Kuram; gözlem, varsayım ve yasalarla belirlenen bilgilerin, düşünsel olarak kurgulanmış genel bir düzenlemesidir. Sistemli bir biçimde düzenlenmiş yasalar bütünüdür. Bu tanım, Kur’an’ın kendi yapısını ve içeriğini şaşırtıcı bir şekilde anlatır. Kur’an da tıpkı bir kuram gibi, uygulamalardan bağımsız olarak ele alınan, hem somut hemde soyut bilgiye dayalı ve belirli bir konudaki düşüncelerin bütününü barındıran ilahi bir eserdir. Kur’an ismi için benim favori sözcük önerim Kuram sözcüğüdür.

Kur’an kitabı üzerine yorumlarım.

Kur’an ve Kur’an’ın anlatım dili.

Kur’an bu özelliği ile tüm kitaplardan ayrılmıştır. Çok boyutlu yazı dili kullanılan Kur’an dilinin farkı, kendisini okurken zihinlerde hem sesi hemde görseli aynı anda canlandırma özelliğine sahip olmasıdır. Mantık diliyle okuyan her kişiyi enteresan bir çekim kuvvetiyle kendine bağlar. Kur’an dilindeki tasvirler, isim arketipleri, tüm zaman farkları ve sırları gözetilerek bilinç dahilinde işlenmiştir.

Kur’an kitabında anlatılan konuların ve karakterlerin, tasvirlerle anlatılan misallerin bizimle bağlantılı olan içeriklerinin bizi neden ilgilendirdiğini anlamak için, anlatılan konunun kendi zaman dilimimizde yaşanan aktif halini görebilmek gerekir. Kur’an’daki olayların anlatımında kullanılan dil Evrenin dilinden bilindik hiyerarşinin aktarılmasıdır.

“Tarih tekerrürden ibarettir” sözünün Kur’an’daki karşılığı, “Allah’ın davranış yasasında herhangi bir değişiklik bulamazsın” ayetidir. Bu, ayet bize Kur’an’daki olayların ve karakterlerin sadece geçmişe ait masallar olmadığını gösterir. O anlatılanlar tekerrür yasası dahilinde ise, günümüz tarihinde de aktif halde tekrarlanan hiyerarşinin ve davranış yasalarının birer anlatımı olmalıdır.
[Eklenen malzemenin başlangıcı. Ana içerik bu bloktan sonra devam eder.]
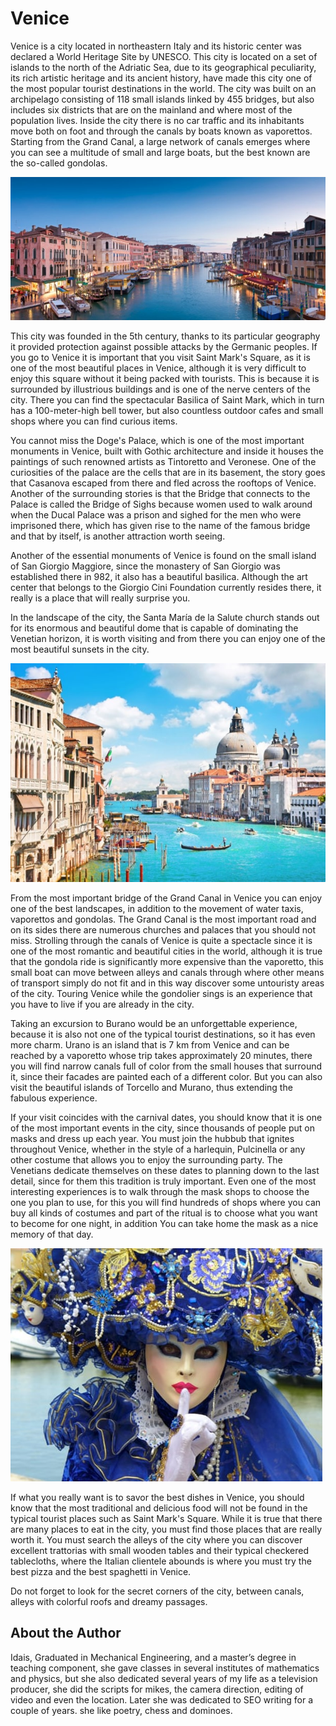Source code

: # Venice

Venice is a city located in northeastern Italy and its historic center was declared a World Heritage Site by UNESCO. This city is located on a set of islands to the north of the Adriatic Sea, due to its geographical peculiarity, its rich artistic heritage and its ancient history, have made this city one of the most popular tourist destinations in the world.
The city was built on an archipelago consisting of 118 small islands linked by 455 bridges, but also includes six districts that are on the mainland and where most of the population lives. Inside the city there is no car traffic and its inhabitants move both on foot and through the canals by boats known as vaporettos. Starting from the Grand Canal, a large network of canals emerges where you can see a multitude of small and large boats, but the best known are the so-called gondolas.

![Venice](_static/images/venice/venice1.jpg)

This city was founded in the 5th century, thanks to its particular geography it provided protection against possible attacks by the Germanic peoples.
If you go to Venice it is important that you visit Saint Mark's Square, as it is one of the most beautiful places in Venice, although it is very difficult to enjoy this square without it being packed with tourists. This is because it is surrounded by illustrious buildings and is one of the nerve centers of the city. There you can find the spectacular Basilica of Saint Mark, which in turn has a 100-meter-high bell tower, but also countless outdoor cafes and small shops where you can find curious items.

You cannot miss the Doge's Palace, which is one of the most important monuments in Venice, built with Gothic architecture and inside it houses the paintings of such renowned artists as Tintoretto and Veronese. One of the curiosities of the palace are the cells that are in its basement, the story goes that Casanova escaped from there and fled across the rooftops of Venice. Another of the surrounding stories is that the Bridge that connects to the Palace is called the Bridge of Sighs because women used to walk around when the Ducal Palace was a prison and sighed for the men who were imprisoned there, which has given rise to the name of the famous bridge and that by itself, is another attraction worth seeing.

Another of the essential monuments of Venice is found on the small island of San Giorgio Maggiore, since the monastery of San Giorgio was established there in 982, it also has a beautiful basilica. Although the art center that belongs to the Giorgio Cini Foundation currently resides there, it really is a place that will really surprise you.

In the landscape of the city, the Santa María de la Salute church stands out for its enormous and beautiful dome that is capable of dominating the Venetian horizon, it is worth visiting and from there you can enjoy one of the most beautiful sunsets in the city.

![Venice](_static/images/venice/venice2.jpg)

From the most important bridge of the Grand Canal in Venice you can enjoy one of the best landscapes, in addition to the movement of water taxis, vaporettos and gondolas. The Grand Canal is the most important road and on its sides there are numerous churches and palaces that you should not miss. Strolling through the canals of Venice is quite a spectacle since it is one of the most romantic and beautiful cities in the world, although it is true that the gondola ride is significantly more expensive than the vaporetto, this small boat can move between alleys and canals through where other means of transport simply do not fit and in this way discover some untouristy areas of the city. Touring Venice while the gondolier sings is an experience that you have to live if you are already in the city.

Taking an excursion to Burano would be an unforgettable experience, because it is also not one of the typical tourist destinations, so it has even more charm. Urano is an island that is 7 km from Venice and can be reached by a vaporetto whose trip takes approximately 20 minutes, there you will find narrow canals full of color from the small houses that surround it, since their facades are painted each of a different color. But you can also visit the beautiful islands of Torcello and Murano, thus extending the fabulous experience.

If your visit coincides with the carnival dates, you should know that it is one of the most important events in the city, since thousands of people put on masks and dress up each year. You must join the hubbub that ignites throughout Venice, whether in the style of a harlequin, Pulcinella or any other costume that allows you to enjoy the surrounding party. The Venetians dedicate themselves on these dates to planning down to the last detail, since for them this tradition is truly important. Even one of the most interesting experiences is to walk through the mask shops to choose the one you plan to use, for this you will find hundreds of shops where you can buy all kinds of costumes and part of the ritual is to choose what you want to become for one night, in addition You can take home the mask as a nice memory of that day.

![Venice](_static/images/venice/venice3.jpg)

If what you really want is to savor the best dishes in Venice, you should know that the most traditional and delicious food will not be found in the typical tourist places such as Saint Mark's Square. While it is true that there are many places to eat in the city, you must find those places that are really worth it. You must search the alleys of the city where you can discover excellent trattorias with small wooden tables and their typical checkered tablecloths, where the Italian clientele abounds is where you must try the best pizza and the best spaghetti in Venice.

Do not forget to look for the secret corners of the city, between canals, alleys with colorful roofs and dreamy passages.

## About the Author

Idais, Graduated in Mechanical Engineering, and a master’s degree in teaching component, she gave classes in several institutes of mathematics and physics, but she also dedicated several years of my life as a television producer, she did the scripts for mikes, the camera direction, editing of video and even the location. Later she was dedicated to SEO writing for a couple of years. she like poetry, chess and dominoes.
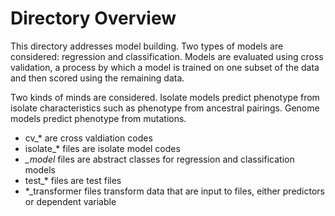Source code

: # Directory Overview

This directory addresses model building. Two types of models
are considered: regression and classification. Models are
evaluated using cross validation, a process by which a model
is trained on one subset of the data and then scored using
the remaining data. 

Two kinds of minds are considered. Isolate models predict
phenotype from isolate characteristics such as phenotype
from ancestral pairings. Genome models predict phenotype from
mutations.

- cv_\* are cross valdiation codes
- isolate_\* files are isolate model codes
- *_model* files are abstract classes for regression and
  classification models
- test_\* files are test files
- \*_transformer files transform data that are input to files,
  either predictors or dependent variable
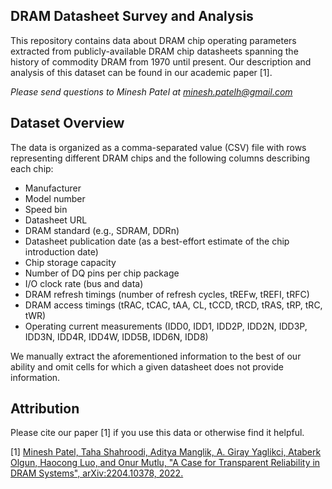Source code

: ## DRAM Datasheet Survey and Analysis

This repository contains data about DRAM chip operating parameters extracted
from publicly-available DRAM chip datasheets spanning the history of commodity
DRAM from 1970 until present. Our description and analysis of this dataset can
be found in our academic paper [1].
 
*Please send questions to Minesh Patel at minesh.patelh@gmail.com*

## Dataset Overview

The data is organized as a comma-separated value (CSV) file with rows
representing different DRAM chips and the following columns describing each
chip:

+ Manufacturer
+ Model number
+ Speed bin
+ Datasheet URL
+ DRAM standard (e.g., SDRAM, DDRn)
+ Datasheet publication date (as a best-effort estimate of the chip introduction date)
+ Chip storage capacity
+ Number of DQ pins per chip package
+ I/O clock rate (bus and data)
+ DRAM refresh timings (number of refresh cycles, tREFw, tREFI, tRFC)
+ DRAM access timings (tRAC, tCAC, tAA, CL, tCCD, tRCD, tRAS, tRP, tRC, tWR)
+ Operating current measurements (IDD0, IDD1, IDD2P, IDD2N, IDD3P, IDD3N, IDD4R, IDD4W, IDD5B, IDD6N, IDD8)

We manually extract the aforementioned information to the best of our ability
and omit cells for which a given datasheet does not provide information.

## Attribution

Please cite our paper [1] if you use this data or otherwise find it helpful.

\[1\] [Minesh Patel, Taha Shahroodi, Aditya Manglik, A. Giray Yaglikci, Ataberk Olgun, Haocong Luo, and Onur Mutlu, "A Case for Transparent Reliability in DRAM Systems", arXiv:2204.10378, 2022.](https://arxiv.org/abs/2204.10378)
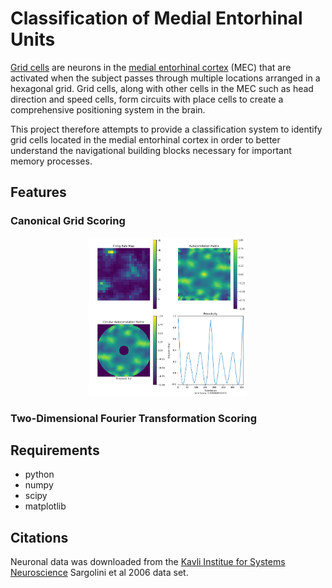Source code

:# Classification of Medial Entorhinal Units

[Grid cells](http://www.scholarpedia.org/article/Grid_cells) are neurons in the [medial entorhinal cortex](http://www.scholarpedia.org/article/Entorhinal_cortex) (MEC) that are activated when the subject passes through multiple locations arranged in a hexagonal grid. Grid cells, along with other cells in the MEC such as head direction and speed cells, form circuits with place cells to create a comprehensive positioning system in the brain.

This project therefore attempts to provide a classification system to identify grid cells located in the medial entorhinal cortex in order to better understand the navigational building blocks necessary for important memory processes. 

## Features

### Canonical Grid Scoring

<p align="center">
<img src="images/canonical_scoring_example.png" width="50%" height="50%">
</p>

### Two-Dimensional Fourier Transformation Scoring

## Requirements

* python
* numpy
* scipy
* matplotlib

## Citations

Neuronal data was downloaded from the [Kavli Institue for Systems Neuroscience](https://www.ntnu.edu/kavli/research/grid-cell-data) Sargolini et al 2006 data set. 


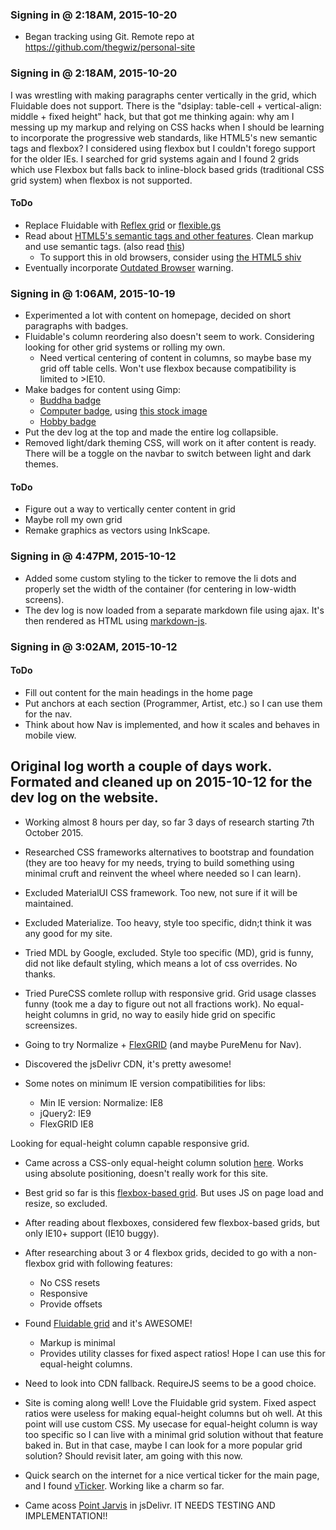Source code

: ### Signing in @ 2:18AM, 2015-10-20

- Began tracking using Git. Remote repo at https://github.com/thegwiz/personal-site

### Signing in @ 2:18AM, 2015-10-20

I was wrestling with making paragraphs center vertically in the grid, which Fluidable does not support. There is the "dsiplay: table-cell + vertical-align: middle + fixed height" hack, but that got me thinking again: why am I messing up my markup and relying on CSS hacks when I should be learning to incorporate the progressive web standards, like HTML5's new semantic tags and flexbox? I considered using flexbox but I couldn't forego support for the older IEs. I searched for grid systems again and I found 2 grids which use Flexbox but falls back to inline-block based grids (traditional CSS grid system) when flexbox is not supported.

#### ToDo
- Replace Fluidable with [Reflex grid](http://leejordan.github.io/reflex/docs/) or [flexible.gs](http://flexible.gs/compatibility/)
- Read about [HTML5's semantic tags and other features](http://diveintohtml5.info/semantics.html?ref=driverlayer.com). Clean markup and use semantic tags. (also read [this](http://html5doctor.com/lets-talk-about-semantics/))
  - To support this in old browsers, consider using [the HTML5 shiv](https://github.com/afarkas/html5shiv)
- Eventually incorporate [Outdated Browser](https://github.com/burocratik/Outdated-Browser/tree/master) warning.

### Signing in @ 1:06AM, 2015-10-19

- Experimented a lot with content on homepage, decided on short paragraphs with badges.
- Fluidable's column reordering also doesn't seem to work. Considering looking for other grid systems or rolling my own.
  - Need vertical centering of content in columns, so maybe base my grid off table cells. Won't use flexbox because compatibility is limited to >IE10.
- Make badges for content using Gimp:
  - [Buddha badge](http://spark9.deviantart.com/art/Buddha-Logo-566910741)
  - [Computer badge](http://spark9.deviantart.com/art/Desktop-Logo-566909286), using [this stock image](http://www.freeimages.com/photo/buddha-1310506)
  - [Hobby badge](http://spark9.deviantart.com/art/Hobby-Icons-566969672)
- Put the dev log at the top and made the entire log collapsible.
- Removed light/dark theming CSS, will work on it after content is ready. There will be a toggle on the navbar to switch between light and dark themes.

#### ToDo
- Figure out a way to vertically center content in grid
- Maybe roll my own grid
- Remake graphics as vectors using InkScape.

### Signing in @ 4:47PM, 2015-10-12

- Added some custom styling to the ticker to remove the li dots and properly set the width of the container (for centering in low-width screens).
- The dev log is now loaded from a separate markdown file using ajax. It's then rendered as HTML using [markdown-js](https://github.com/evilstreak/markdown-js).

### Signing in @ 3:02AM, 2015-10-12
#### ToDo
- Fill out content for the main headings in the home page
- Put anchors at each section (Programmer, Artist, etc.) so I can use them for the nav.
- Think about how Nav is implemented, and how it scales and behaves in mobile view.

## Original log worth a couple of days work. Formated and cleaned up on 2015-10-12 for the dev log on the website.

- Working almost 8 hours per day, so far 3 days of research starting 7th October 2015.

- Researched CSS frameworks alternatives to bootstrap and foundation (they are too heavy for my needs, trying to build something using minimal cruft and reinvent the wheel where needed so I can learn).
- Excluded MaterialUI CSS framework. Too new, not sure if it will be maintained.
- Excluded Materialize. Too heavy, style too specific, didn;t think it was any good for my site.
- Tried MDL by Google, excluded. Style too specific (MD), grid is funny, did not like default styling, which means a lot of css overrides. No thanks.
- Tried PureCSS comlete rollup with responsive grid. Grid usage classes funny (took me a day to figure out not all fractions work). No equal-height columns in grid, no way to easily hide grid on specific screensizes.
- Going to try Normalize + [FlexGRID](http://www.volumethemes.com/flexgrid) (and maybe PureMenu for Nav).
- Discovered the jsDelivr CDN, it's pretty awesome!

- Some notes on minimum IE version compatibilities for libs:
  - Min IE version: Normalize: IE8
  - jQuery2: IE9
  - FlexGRID IE8

Looking for equal-height column capable responsive grid.
- Came across a CSS-only equal-height column solution [here](http://webdesign.tutsplus.com/tutorials/quick-tip-solving-the-equal-height-column-conundrum--cms-20403). Works using absolute positioning, doesn't really work for this site.

- Best grid so far is this [flexbox-based grid](https://github.com/codingfriend1/flexgrid). But uses JS on page load and resize, so excluded.

- After reading about flexboxes, considered few flexbox-based grids, but only IE10+ support (IE10 buggy).

- After researching about 3 or 4 flexbox grids, decided to go with a non-flexbox grid with following features:
  - No CSS resets
  - Responsive
  - Provide offsets

- Found [Fluidable grid](http://fluidable.com) and it's AWESOME!
  - Markup is minimal
  - Provides utility classes for fixed aspect ratios! Hope I can use this for equal-height columns.

- Need to look into CDN fallback. RequireJS seems to be a good choice.

- Site is coming along well! Love the Fluidable grid system. Fixed aspect ratios were useless for making equal-height columns but oh well. At this point will use custom CSS. My usecase for equal-height column is way too specific so I can live with a minimal grid solution without that feature baked in. But in that case, maybe I can look for a more popular grid solution? Should revisit later, am going with this now.

- Quick search on the internet for a nice vertical ticker for the main page, and I found [vTicker](http://richhollis.github.io/vticker). Working like a charm so far.

- Came acoss [Point Jarvis](http://ravenjohn.github.io/.jarvis.js) in jsDelivr. IT NEEDS TESTING AND IMPLEMENTATION!!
Bu nedenle, Kur’an’ı sadece bir ders çıkarma kitabı olarak görmemek, onu aynız zamanda günümüzdeki olaylar ile olan bağlantılarınıda bulmak gerekir.

Kur’an’da benzetmeler yolu ile anlatılan herşeyin, tekrar yasasına binaen günümüzde bir karşılığınn mutlaka olması gerektiği bilincinde olmalıyız. Örneğin, Kur’an “Firavun” dediğinde, güncel hayatta bunun karşılığı padişahlık, başkanlık veya diktatörlük olabilir. Bu isimleri ve tasvirleri çözemeyenler, “Allah’ın tüm bunları ders çıkarımlı masallar olarak anlattığını” sanırlar. Oysa anlatılanların benzer versiyonları, görünürde her an sahnede yer almaktadır. Müteşabih (benzeşmeli) ayetler, zaman ve mekân farkı gözetmeksizin evrensel gerçekleri anlatır.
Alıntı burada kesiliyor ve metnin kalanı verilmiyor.